• **Task description**
Where "some" appears in a line of the entries below, that line should be copied.

• **Available records**
++++
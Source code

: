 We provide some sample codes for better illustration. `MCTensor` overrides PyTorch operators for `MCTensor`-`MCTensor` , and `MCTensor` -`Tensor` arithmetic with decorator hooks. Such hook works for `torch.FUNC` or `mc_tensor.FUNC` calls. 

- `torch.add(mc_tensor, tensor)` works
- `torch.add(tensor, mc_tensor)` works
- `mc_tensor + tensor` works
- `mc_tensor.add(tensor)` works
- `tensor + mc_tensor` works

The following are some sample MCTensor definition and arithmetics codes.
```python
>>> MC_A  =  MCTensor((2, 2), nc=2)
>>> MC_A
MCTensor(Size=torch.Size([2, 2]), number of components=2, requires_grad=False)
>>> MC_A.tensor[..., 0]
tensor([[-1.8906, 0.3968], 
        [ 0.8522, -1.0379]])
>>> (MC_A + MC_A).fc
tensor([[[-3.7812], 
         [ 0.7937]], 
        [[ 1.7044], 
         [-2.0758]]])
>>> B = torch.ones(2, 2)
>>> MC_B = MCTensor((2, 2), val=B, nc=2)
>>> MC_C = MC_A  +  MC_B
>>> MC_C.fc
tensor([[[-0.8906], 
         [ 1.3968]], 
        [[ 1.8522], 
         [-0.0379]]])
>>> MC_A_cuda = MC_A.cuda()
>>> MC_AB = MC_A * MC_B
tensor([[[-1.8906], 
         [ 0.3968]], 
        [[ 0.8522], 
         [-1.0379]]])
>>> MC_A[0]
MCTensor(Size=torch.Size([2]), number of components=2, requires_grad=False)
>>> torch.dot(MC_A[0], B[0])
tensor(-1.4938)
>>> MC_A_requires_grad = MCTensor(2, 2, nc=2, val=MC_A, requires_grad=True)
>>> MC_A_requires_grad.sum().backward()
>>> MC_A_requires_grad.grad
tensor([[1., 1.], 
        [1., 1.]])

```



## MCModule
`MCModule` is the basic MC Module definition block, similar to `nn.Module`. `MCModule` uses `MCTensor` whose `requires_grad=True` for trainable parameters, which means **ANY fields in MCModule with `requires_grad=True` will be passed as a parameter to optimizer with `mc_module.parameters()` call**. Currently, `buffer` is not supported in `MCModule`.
++++
• **Output for this exercise**
: We provide some sample codes for better illustration. `MCTensor` overrides PyTorch operators for `MCTensor`-`MCTensor` , and `MCTensor` -`Tensor` arithmetic with decorator hooks. Such hook works for `torch.FUNC` or `mc_tensor.FUNC` calls. 
The following are some sample MCTensor definition and arithmetics codes.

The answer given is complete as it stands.